When the mediation commences, it may begin with a joint conference among all of the parties, their counsel and the mediator.

 

The joint session provides an opportunity for each participant, either directly or through counsel, to express their view of the case to the other participants and how they would like to approach settlement. The opening statements are intended to begin the settlement process, not to be adversarial or a restatement of positions. This session may last anywhere from a few minutes to many hours depending on the number of participants and the complexity of the issues. Usually, the mediator will let you know in advance how to prepare for this session. 

 

 

Separation of Parties

 

After the joint session, the parties are placed in separate rooms with their counsel and the mediator will begin “shuttle diplomacy”  with private caucuses with each party.
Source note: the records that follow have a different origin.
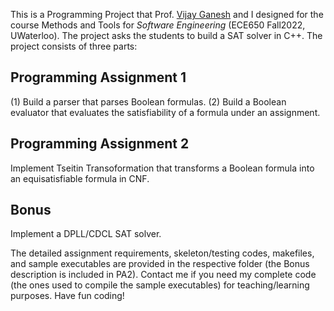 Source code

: This is a Programming Project that Prof. [Vijay Ganesh](https://vganesh1.github.io/) and I designed for the course Methods and Tools for *Software Engineering* (ECE650 Fall2022, UWaterloo). The project asks the students to build a SAT solver in C++. The project consists of three parts:

## Programming Assignment 1
(1) Build a parser that parses Boolean formulas.
(2) Build a Boolean evaluator that evaluates the satisfiability of a formula under an assignment.

## Programming Assignment 2
Implement Tseitin Transoformation that transforms a Boolean formula into an equisatisfiable formula in CNF.

## Bonus
Implement a DPLL/CDCL SAT solver.

The detailed assignment requirements, skeleton/testing codes, makefiles, and sample executables are provided in the respective folder (the Bonus description is included in PA2). Contact me if you need my complete code (the ones used to compile the sample executables) for teaching/learning purposes. Have fun coding!
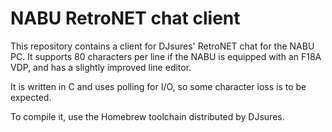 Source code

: # NABU RetroNET chat client

This repository contains a client for DJsures' RetroNET chat for the
NABU PC.  It supports 80 characters per line if the NABU is equipped
with an F18A VDP, and has a slightly improved line editor.

It is written in C and uses polling for I/O, so some character loss is
to be expected.

To compile it, use the Homebrew toolchain distributed by DJsures.
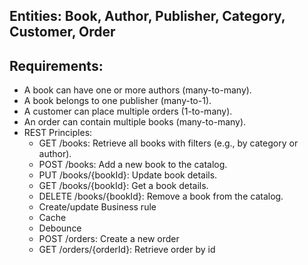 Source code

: ## Entities: Book, Author, Publisher, Category, Customer, Order

## Requirements:

* A book can have one or more authors (many-to-many).
* A book belongs to one publisher (many-to-1).
* A customer can place multiple orders (1-to-many).
* An order can contain multiple books (many-to-many).
* REST Principles:
    * GET /books: Retrieve all books with filters (e.g., by category or author).
    * POST /books: Add a new book to the catalog.
    * PUT /books/{bookId}: Update book details.
    * GET /books/{bookId}: Get a book details.
    * DELETE /books/{bookId}: Remove a book from the catalog.
    * Create/update Business rule
    * Cache
    * Debounce
    * POST /orders: Create a new order
    * GET /orders/{orderId}: Retrieve order by id  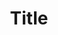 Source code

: ---
title: Title
description: Description

layout: product
permalink: /:path
type: product
weight: 1

product-title: Дизайнерская ваза Vase-a
product-description: "Donec eget ex magna. Interdum et malesuada fames ac ante ipsum primis in faucibus. Pellentesque venenatis dolor imperdiet dolor mattis sagittis. Praesent rutrum sem diam, vitae egestas enim auctor sit amet. Pellentesque leo mauris, consectetur id ipsum sit amet, fergiat. Pellentesque in mi eu massa lacinia malesuada et a elit. Donec urna ex, lacinia in purus ac, pretium pulvinar mauris. Curabitur sapien risus, commodo eget turpis at, elementum convallis elit. Pellentesque enim turpis, hendrerit tristique."

product-price: "124 600"

features:
- name: "Размер:"
  value: "15х18 см"
- name: "Цвет:"
  value: "Зеленый"
- name: "Материал:"
  value: "отличный"

related:
- chair-b
---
The private caucuses provide each party an opportunity to meet privately with the mediator to discuss the strengths and weaknesses of his or her position and consider new ideas for resolution and settlement. The mediator may caucus with each side just once, or several times, as needed. After the caucuses, the mediator may bring the parties back together to negotiate directly.

 

Sometimes, the mediator will request to speak with counsel, without the parties present.

 

 

Mediator’s Proposal

 

In order to bridge the gap between the parties, the mediator may suggest a settlement proposal. Unlike a proposal made by one of the parties, the mediator’s proposal is not usually rejected outright. The parties will typically caucus regarding the proposal, where they can respond to the mediator and privately accept or reject the proposal. If both parties accept, there is a settlement. If not, the parties are simply informed that no agreement has been reached so that they can retain their original bargaining positions.

 

 

Mediation Confidentiality

 

California law provides that all communications, negotiations, or settlement discussions by and between participants in the course of a mediation or a mediation consultation must remain confidential. Confidentiality applies to anything that was said or any admission made for the purpose of, and in the course of, a mediation or mediation consultation. Similarly, any writing “that is prepared for the purpose of, in the course of, or pursuant to a mediation or mediation consultation” is protected. There is an exemption for a written settlement agreement signed by the parties following mediation, which may be introduced and admitted into evidence if one or both sides seek to enforce it in court.

 

 

Follow Up

 

In some cases, telephone conferences occur following mediation sessions if no agreement has yet been reached. Sometimes, further information is required for the process to continue or additional people may need to be involved in the decision making process.

 

 

Impasse

 

Ultimately, the mediation will conclude when a settlement or impasse is reached. Impasse is declared when one or more parties or the mediator determines that continued negotiations would be ineffective at that time.

 

 

Agreement

 

The mediator will work with counsel to finalize a written settlement agreement and determine the procedures necessary for implementation. Once settlement is achieved, the mediator will make sure a written agreement is prepared for signature immediately to prevent second thoughts (“buyer’s remorse”) from destroying a good agreement. The mediator is available to provide assistance throughout the process.